Section 4.27 Energy Regulatory Status. Each of Big Cajun, LA Gen, Bayou Power, and Cottonwood Energy Company LP: (i) is an EWG or a “holding company” as such term is defined in PUHCA solely with respect to ownership of an EWG; (ii) has been granted MBR Authority by FERC in a final and non-appealable order pursuant to Section 205 of the FPA, and the market-based rate tariff and sales made thereunder are in compliance in all material respects with FERC regulations and orders relating thereto; (iii) has no knowledge of any facts that reasonably are likely to cause the Acquired Company to lose its MBR Authority or status as an EWG; and (iv) is not subject to regulation by a state Governmental or Regulatory Authority as a “public utility” or “public service company” (or similar designation) with respect to its rates, securities issuances, and capital structure.

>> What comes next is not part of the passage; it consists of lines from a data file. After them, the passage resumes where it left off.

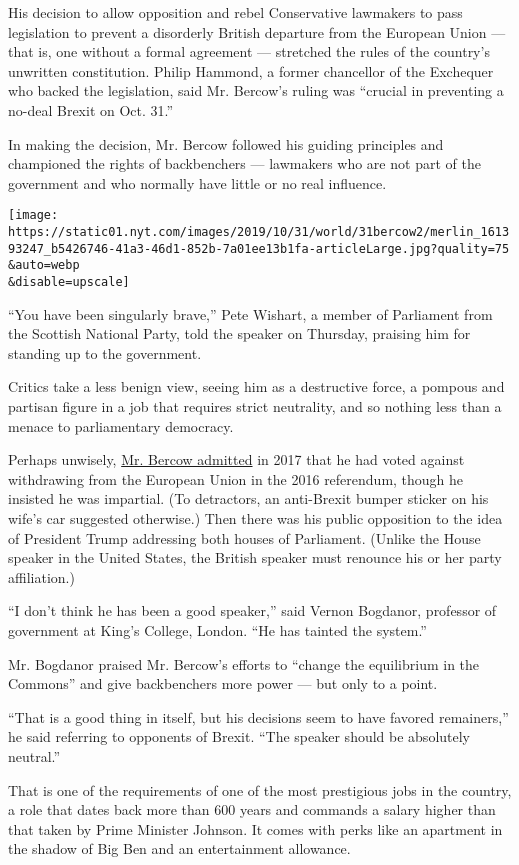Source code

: His decision to allow opposition and rebel Conservative lawmakers to
pass legislation to prevent a disorderly British departure from the
European Union --- that is, one without a formal agreement --- stretched
the rules of the country's unwritten constitution. Philip Hammond, a
former chancellor of the Exchequer who backed the legislation, said Mr.
Bercow's ruling was ``crucial in preventing a no-deal Brexit on Oct.
31.''

In making the decision, Mr. Bercow followed his guiding principles and
championed the rights of backbenchers --- lawmakers who are not part of
the government and who normally have little or no real influence.

\texttt{[image: https://static01.nyt.com/images/2019/10/31/world/31bercow2/merlin\_161393247\_b5426746-41a3-46d1-852b-7a01ee13b1fa-articleLarge.jpg?quality=75\\\&auto=webp\\\&disable=upscale]}

``You have been singularly brave,'' Pete Wishart, a member of Parliament
from the Scottish National Party, told the speaker on Thursday, praising
him for standing up to the government.

Critics take a less benign view, seeing him as a destructive force, a
pompous and partisan figure in a job that requires strict neutrality,
and so nothing less than a menace to parliamentary democracy.

Perhaps unwisely,
\href{https://www.bbc.com/news/uk-politics-38947257}{Mr. Bercow
admitted} in 2017 that he had voted against withdrawing from the
European Union in the 2016 referendum, though he insisted he was
impartial. (To detractors, an anti-Brexit bumper sticker on his wife's
car suggested otherwise.) Then there was his public opposition to the
idea of President Trump addressing both houses of Parliament. (Unlike
the House speaker in the United States, the British speaker must
renounce his or her party affiliation.)

``I don't think he has been a good speaker,'' said Vernon Bogdanor,
professor of government at King's College, London. ``He has tainted the
system.''

Mr. Bogdanor praised Mr. Bercow's efforts to ``change the equilibrium in
the Commons'' and give backbenchers more power --- but only to a point.

``That is a good thing in itself, but his decisions seem to have favored
remainers,'' he said referring to opponents of Brexit. ``The speaker
should be absolutely neutral.''

That is one of the requirements of one of the most prestigious jobs in
the country, a role that dates back more than 600 years and commands a
salary higher than that taken by Prime Minister Johnson. It comes with
perks like an apartment in the shadow of Big Ben and an entertainment
allowance.

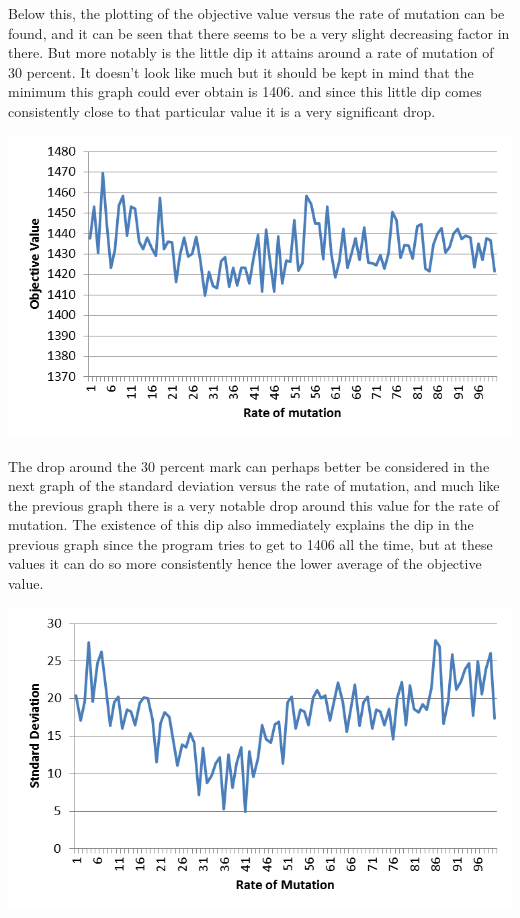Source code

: \par
Below this, the plotting of the objective value versus the rate of mutation can be found, and it can be seen that there seems to be a very slight decreasing factor in there. But more notably is the little dip it attains around a rate of mutation of 30 percent. It doesn’t look like much but it should be kept in mind that the minimum this graph could ever obtain is 1406. and since this little dip comes consistently close to that particular value it is a very significant drop.
\par
\begin{centering}
\includegraphics[height=8cm]{OVRM}
\end{centering}
The drop around the 30 percent mark can perhaps better be considered in the next graph of the standard deviation versus the rate of mutation, and much like the previous graph there is a very notable drop around this value for the rate of mutation. The existence of this dip also immediately explains the dip in the previous graph since the program tries to get to 1406 all the time, but at these values it can do so more consistently hence the lower average of the objective value.
\par
\begin{centering}
\includegraphics[height=8cm]{SDRM}
\end{centering}
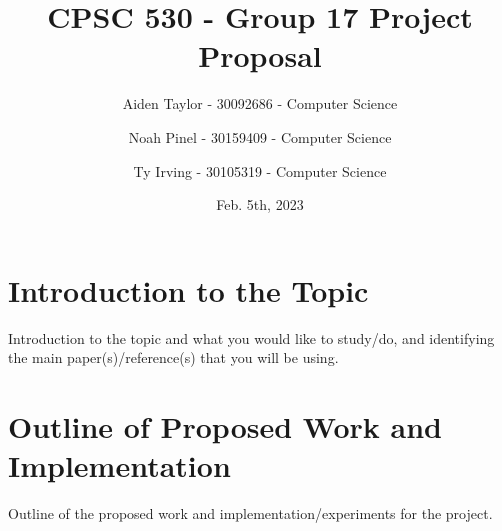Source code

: \documentclass[11pt]{article}
\title{CPSC 530 - Group 17 Project Proposal}
\author{
Aiden Taylor - 30092686 - Computer Science
\and
Noah Pinel - 30159409 - Computer Science
\and
Ty Irving - 30105319 - Computer Science
}
\date{Feb. 5th, 2023}
\begin{document}
\maketitle
\newpage

\section*{Introduction to the Topic}
Introduction to the topic and what you would like to study/do, and identifying the main paper(s)/reference(s) that you will be using.

\section*{Outline of Proposed Work and Implementation}
Outline of the proposed work and implementation/experiments for the project.
\end{document}
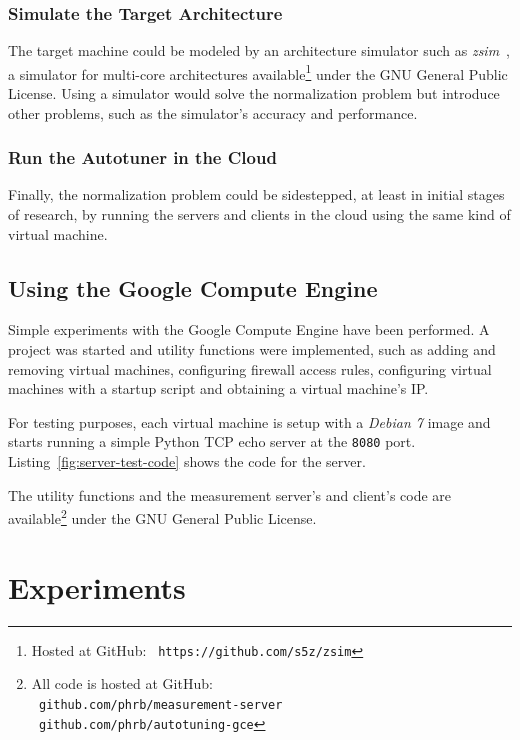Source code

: \documentclass[a4paper, 12pt]{article}
\begin{document}
\subsubsection{Simulate the Target Architecture}

The target machine could be modeled by an architecture simulator such as
\emph{zsim}~\cite{sanchez2013zsim}, a simulator for multi-core architectures
available\footnote{Hosted at GitHub: \texttt{\scriptsize
https://github.com/s5z/zsim}} under the GNU General Public License.  Using a
simulator would solve the normalization problem but introduce other problems,
such as the simulator's accuracy and performance.

\subsubsection{Run the Autotuner in the Cloud}

Finally, the normalization problem could be sidestepped, at least in initial
stages of research, by running the servers and clients in the cloud using
the same kind of virtual machine.

\subsection{Using the Google Compute Engine} \label{sec:pwork}

Simple experiments with the Google Compute Engine have been performed. A
project was started and utility functions were implemented, such as
adding and removing virtual machines, configuring firewall access
rules, configuring virtual machines with a startup script and obtaining a
virtual machine's IP.

For testing purposes, each virtual machine is setup with a \emph{Debian 7}
image and starts running a simple Python TCP echo server at the
\texttt{\footnotesize 8080} port.  Listing~\ref{fig:server-test-code} shows the
code for the server.

The utility functions and the measurement server's and client's code are
available\footnote{All code is hosted at GitHub: \\ \texttt{\scriptsize
github.com/phrb/measurement-server} \\ \texttt{\scriptsize
github.com/phrb/autotuning-gce}} under the GNU General Public License.



\section{Experiments} \label{sec:exp}
\end{document}
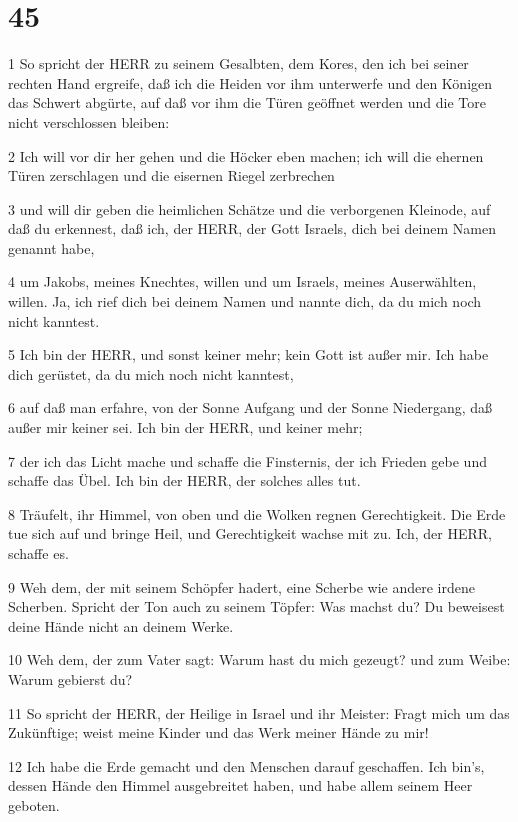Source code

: \chapter{45}

\par 1 So spricht der HERR zu seinem Gesalbten, dem Kores, den ich bei seiner rechten Hand ergreife, daß ich die Heiden vor ihm unterwerfe und den Königen das Schwert abgürte, auf daß vor ihm die Türen geöffnet werden und die Tore nicht verschlossen bleiben:
\par 2 Ich will vor dir her gehen und die Höcker eben machen; ich will die ehernen Türen zerschlagen und die eisernen Riegel zerbrechen
\par 3 und will dir geben die heimlichen Schätze und die verborgenen Kleinode, auf daß du erkennest, daß ich, der HERR, der Gott Israels, dich bei deinem Namen genannt habe,
\par 4 um Jakobs, meines Knechtes, willen und um Israels, meines Auserwählten, willen. Ja, ich rief dich bei deinem Namen und nannte dich, da du mich noch nicht kanntest.
\par 5 Ich bin der HERR, und sonst keiner mehr; kein Gott ist außer mir. Ich habe dich gerüstet, da du mich noch nicht kanntest,
\par 6 auf daß man erfahre, von der Sonne Aufgang und der Sonne Niedergang, daß außer mir keiner sei. Ich bin der HERR, und keiner mehr;
\par 7 der ich das Licht mache und schaffe die Finsternis, der ich Frieden gebe und schaffe das Übel. Ich bin der HERR, der solches alles tut.
\par 8 Träufelt, ihr Himmel, von oben und die Wolken regnen Gerechtigkeit. Die Erde tue sich auf und bringe Heil, und Gerechtigkeit wachse mit zu. Ich, der HERR, schaffe es.
\par 9 Weh dem, der mit seinem Schöpfer hadert, eine Scherbe wie andere irdene Scherben. Spricht der Ton auch zu seinem Töpfer: Was machst du? Du beweisest deine Hände nicht an deinem Werke.
\par 10 Weh dem, der zum Vater sagt: Warum hast du mich gezeugt? und zum Weibe: Warum gebierst du?
\par 11 So spricht der HERR, der Heilige in Israel und ihr Meister: Fragt mich um das Zukünftige; weist meine Kinder und das Werk meiner Hände zu mir!
\par 12 Ich habe die Erde gemacht und den Menschen darauf geschaffen. Ich bin's, dessen Hände den Himmel ausgebreitet haben, und habe allem seinem Heer geboten.
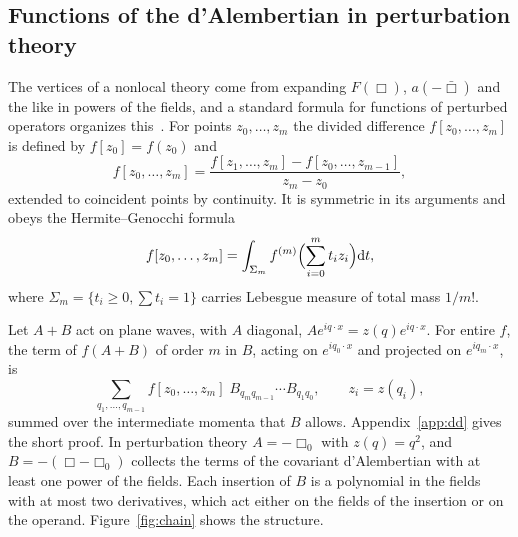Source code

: \documentclass[aps,prd,10pt,twocolumn,superscriptaddress,nofootinbib,floatfix,longbibliography]{revtex4-2}
\newcommand{\dd}{\mathrm{d}}
\begin{document}
\subsection{Functions of the d'Alembertian in perturbation theory}
\label{sec:DK}

The vertices of a nonlocal theory come from expanding $F(\Box)$, $a(-\bar\Box)$ and the like in powers of the fields, and a standard formula for functions of perturbed operators organizes this~\cite{DaletskiiKrein1965}. For points $z_0,\dots,z_m$ the divided difference $f[z_0,\dots,z_m]$ is defined by $f[z_0]=f(z_0)$ and
\[
f[z_0,\dots,z_m]=\frac{f[z_1,\dots,z_m]-f[z_0,\dots,z_{m-1}]}{z_m-z_0},
\]
extended to coincident points by continuity. It is symmetric in its arguments and obeys the Hermite--Genocchi formula~\cite{deBoor2005}
\begin{equation}
\label{eq:HG}
f[z_0,\dots,z_m]=\int_{\Sigma_m}f^{(m)}\Bigl(\sum_{i=0}^m t_iz_i\Bigr)\dd t,
\end{equation}
where $\Sigma_m=\{t_i\ge0,\sum t_i=1\}$ carries Lebesgue measure of total mass $1/m!$.

Let $A+B$ act on plane waves, with $A$ diagonal, $Ae^{iq\cdot x}=z(q)e^{iq\cdot x}$. For entire $f$, the term of $f(A+B)$ of order $m$ in $B$, acting on $e^{iq_0\cdot x}$ and projected on $e^{iq_m\cdot x}$, is
\begin{equation}
\label{eq:DK}
\sum_{q_1,\dots,q_{m-1}}f[z_0,\dots,z_m]\;B_{q_mq_{m-1}}\cdots B_{q_1q_0},\qquad z_i=z(q_i),
\end{equation}
summed over the intermediate momenta that $B$ allows. Appendix~\ref{app:dd} gives the short proof. In perturbation theory $A=-\Box_0$ with $z(q)=q^2$, and $B=-(\Box-\Box_0)$ collects the terms of the covariant d'Alembertian with at least one power of the fields. Each insertion of $B$ is a polynomial in the fields with at most two derivatives, which act either on the fields of the insertion or on the operand. Figure~\ref{fig:chain} shows the structure.
\end{document}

Section 4.28 Support Obligations. The Acquired Companies (or Sellers on behalf of the Acquired Companies) have posted all material Support Obligations required to be posted in connection with their operations (the party that posted such Support Obligation being referred to as the “Support Obligor”), with each such Support Obligation being listed on Section 4.28(a) of the Sellers Disclosure Schedule. Except as disclosed on Section 4.28(b) of the Sellers Disclosure Schedule, each Support Obligor and is and has been in compliance in all material respects with all Support Obligations applicable to it.
ARTICLE V
REPRESENTATIONS AND WARRANTIES OF PURCHASERS
REPRESENTATIONS AND WARRANTIES OF PURCHASERS
Purchasers hereby jointly and severally represent and warrant to Sellers that the statements contained in this Article V are true and correct as of the date hereof and as of the Closing Date:
Section 5.01 Legal Existence. Each Purchaser (a) is duly organized, validly existing and in good standing under the laws of its jurisdiction of formation, and (b) has all requisite organizational power and authority to own, operate and lease its assets and conduct its business, in each case, as currently conducted, except as would not have a Purchaser Material Adverse Effect. Purchasers are duly qualified to do business and in good standing in each jurisdiction in which such qualification is required by Applicable Laws, except such jurisdictions where the failure to be so qualified or in good standing would not have a Purchaser Material Adverse Effect.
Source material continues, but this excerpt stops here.